Software installation guideline


1. Preparing software environment

This section offers guidelines on setting up an environment for building and running application software on LANTA.

There are mainly three approaches in preparing an environment on LANTA:

Users should select one over another. They should not be mixed, since library conflicts may occur.

1.1 HPE Cray Programming Environment

LANTA is an HPE Cray EX cluster. On the system, HPE Cray Programming Environment (PrgEnv or CPE) is installed by the vendor and is preferred. The environment provides a uniform interface across different sets of compiler and libraries. Below are the modules for each available compiler suite.

Module name

Description

Note

Module name

Description

Note

PrgEnv-gnu

GNU compiler suite

-

PrgEnv-intel

INTEL compiler suite

Intel oneAPI (default), with MKL

PrgEnv-cray

Cray Compiling Environment (CCE)

Loaded by default, upon login

PrgEnv-nvhpc

NVIDIA HPC SDK compiler suite

Inherently with CUDA

PrgEnv-aocc

AMD AOCC compiler suite

Without AOCL

  • Execute cc --version, CC --version, or ftn --version to check which compiler is being used.
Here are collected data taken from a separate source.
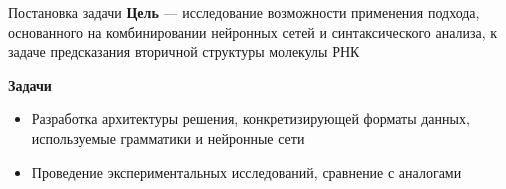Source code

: \documentclass{beamer}
\begin{document}
\begin{frame}{Постановка задачи}
\textbf{Цель} --- исследование возможности применения подхода, основанного на комбинировании нейронных сетей и синтаксического анализа, к задаче предсказания вторичной структуры молекулы РНК

\vspace{6mm}

\textbf{Задачи}
\begin{itemize}
    \item Разработка архитектуры решения, конкретизирующей форматы данных, используемые грамматики и нейронные сети
    \item Проведение экспериментальных исследований, сравнение с аналогами
\end{itemize}
\end{frame}
\end{document}
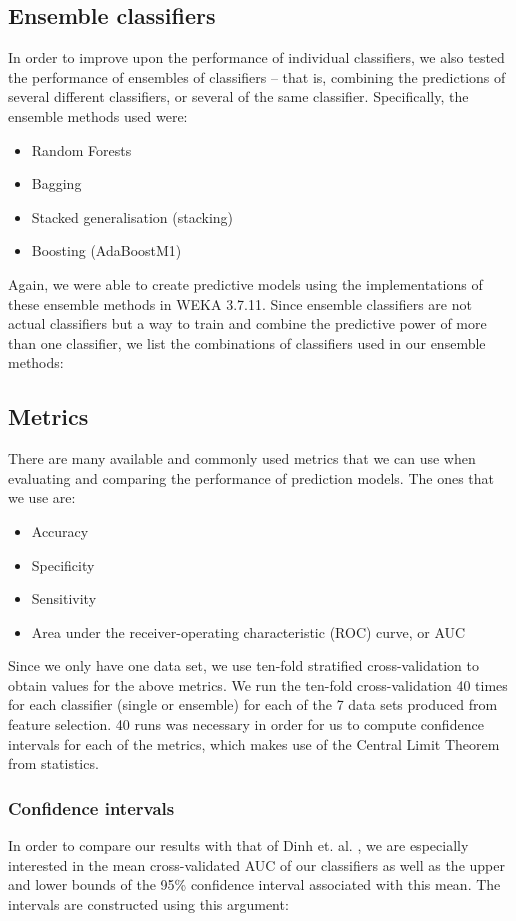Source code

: \subsection{Ensemble classifiers}
In order to improve upon the performance of individual classifiers, we also
tested the performance of ensembles of classifiers -- that is, combining the
predictions of several different classifiers, or several of the same
classifier. Specifically, the ensemble methods used were:
\begin{itemize}
  \item Random Forests
  \item Bagging
  \item Stacked generalisation (stacking)
  \item Boosting (AdaBoostM1)
\end{itemize}

Again, we were able to create predictive models using the implementations of
these ensemble methods in WEKA 3.7.11. Since ensemble classifiers are not
actual classifiers but a way to train and combine the predictive power of more
than one classifier, we list the combinations of classifiers used in our
ensemble methods:

\subsection{Metrics}
There are many available and commonly used metrics that we can use when
evaluating and comparing the performance of prediction models. The ones that
we use are: 
\begin{itemize}
  \item Accuracy
  \item Specificity
  \item Sensitivity
  \item Area under the receiver-operating characteristic (ROC) curve, or AUC
\end{itemize}

Since we only have one data set, we use ten-fold stratified cross-validation
to obtain values for the above metrics. We run the ten-fold cross-validation
40 times for each classifier (single or ensemble) for each of the 7 data sets
produced from feature selection. 40 runs was necessary in order for us to
compute confidence intervals for each of the metrics, which makes use of the
Central Limit Theorem from statistics.

\subsubsection{Confidence intervals}
In order to compare our results with that of Dinh et. al. \citep{Dinh2013a},
we are especially interested in the mean cross-validated AUC of our
classifiers as well as
the upper and lower bounds of the 95\% confidence interval associated with this
mean. The intervals are constructed using this argument:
  • With PrgEnv-intel loaded, ${MKLROOT} is set to the corresponding Intel Math Kernal Library (MKL).

  • By the defaults of PrgEnv-intel, the C/C++ compiler is ICX/ICPX while the Fortran compiler is IFORT.

  • To use only Intel Classic, execute module swap intel intel-classic after loading PrgEnv-intel

  • To use only Intel oneAPI, execute module swap intel intel-oneapi after loading PrgEnv-intel

  • With PrgEnv-nvhpc loaded, ${NVIDIA_PATH} is set to the corresponding NVIDIA SDK location.
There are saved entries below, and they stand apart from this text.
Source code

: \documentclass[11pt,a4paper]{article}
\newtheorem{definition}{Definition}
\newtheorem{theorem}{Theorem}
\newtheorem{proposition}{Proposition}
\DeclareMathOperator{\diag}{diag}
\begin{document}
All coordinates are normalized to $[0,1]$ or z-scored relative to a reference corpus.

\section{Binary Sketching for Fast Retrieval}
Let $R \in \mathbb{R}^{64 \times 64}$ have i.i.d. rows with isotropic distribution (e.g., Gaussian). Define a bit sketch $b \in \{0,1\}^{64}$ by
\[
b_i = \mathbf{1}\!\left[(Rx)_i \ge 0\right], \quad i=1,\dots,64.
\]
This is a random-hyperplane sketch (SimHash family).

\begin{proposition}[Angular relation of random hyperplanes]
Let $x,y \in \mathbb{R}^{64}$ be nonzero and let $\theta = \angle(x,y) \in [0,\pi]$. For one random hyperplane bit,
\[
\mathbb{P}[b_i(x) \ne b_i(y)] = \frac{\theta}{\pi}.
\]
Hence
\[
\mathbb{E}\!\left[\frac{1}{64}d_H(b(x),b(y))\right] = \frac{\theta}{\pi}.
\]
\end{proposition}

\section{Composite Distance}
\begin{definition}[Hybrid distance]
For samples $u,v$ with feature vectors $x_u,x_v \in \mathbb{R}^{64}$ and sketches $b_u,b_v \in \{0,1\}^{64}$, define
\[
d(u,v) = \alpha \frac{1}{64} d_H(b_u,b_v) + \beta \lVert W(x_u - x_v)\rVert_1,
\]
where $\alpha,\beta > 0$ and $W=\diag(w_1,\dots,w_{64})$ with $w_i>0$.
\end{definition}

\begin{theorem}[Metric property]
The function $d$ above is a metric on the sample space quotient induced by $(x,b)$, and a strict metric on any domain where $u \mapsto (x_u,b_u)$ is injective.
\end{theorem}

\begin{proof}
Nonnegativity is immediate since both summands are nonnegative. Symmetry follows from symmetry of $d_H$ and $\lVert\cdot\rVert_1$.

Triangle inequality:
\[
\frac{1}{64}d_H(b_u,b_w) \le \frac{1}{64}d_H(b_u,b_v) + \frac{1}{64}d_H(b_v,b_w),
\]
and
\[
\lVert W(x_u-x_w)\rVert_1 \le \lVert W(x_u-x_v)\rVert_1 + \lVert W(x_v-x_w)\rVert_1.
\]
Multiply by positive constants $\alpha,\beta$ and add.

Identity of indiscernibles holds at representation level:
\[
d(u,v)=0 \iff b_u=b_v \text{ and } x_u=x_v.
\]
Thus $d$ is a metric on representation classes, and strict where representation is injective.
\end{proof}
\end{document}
  • There is PrgEnv-nvidia, but it will become deprecated soon, so it is not recommended.

  • With PrgEnv-aocc loaded, ${AOCC_PATH} is set to the corresponding AOCC location.


--------------------------------- /opt/cray/pe/lmod/modulefiles/core --------------------------------- PrgEnv-aocc (2) cce (3) cray-libpals (3) craypkg-gen (2) nvhpc (2) PrgEnv-cray (2) cpe-cuda (3) cray-libsci (3) cudatoolkit (6) nvidia (2) PrgEnv-gnu (2) cpe (3) cray-mrnet (2) gcc (3) papi (3) PrgEnv-intel (2) cray-R (2) cray-pals (3) gdb4hpc (3) perftools-base (3) PrgEnv-nvhpc (2) cray-ccdb (2) cray-pmi (3) intel-classic (2) sanitizers4hpc (2) PrgEnv-nvidia (2) cray-cti (5) cray-python (2) intel-oneapi (2) valgrind4hpc (3) aocc (2) cray-dsmml (1) cray-stat (2) intel (2) atp (3) cray-dyninst (2) craype (3) iobuf (1) --------------------------------- /opt/cray/pe/lmod/modulefiles/craype-targets/default ---------------------------------- craype-x86-milan (1) craype-accel-nvidia80 (1) ... other modules ...

GPU acceleration

For building an application with GPU acceleration, users can use either PrgEnv-nvhpc, cudatoolkit/<version> or nvhpc-mixed. We recommend using PrgEnv-nvhpc for completeness.

  • [Feb 2024] According to the information from nvidia-smi, NVIDIA driver version on LANTA is currently525.105.17 which supports CUDA version up to 12.0.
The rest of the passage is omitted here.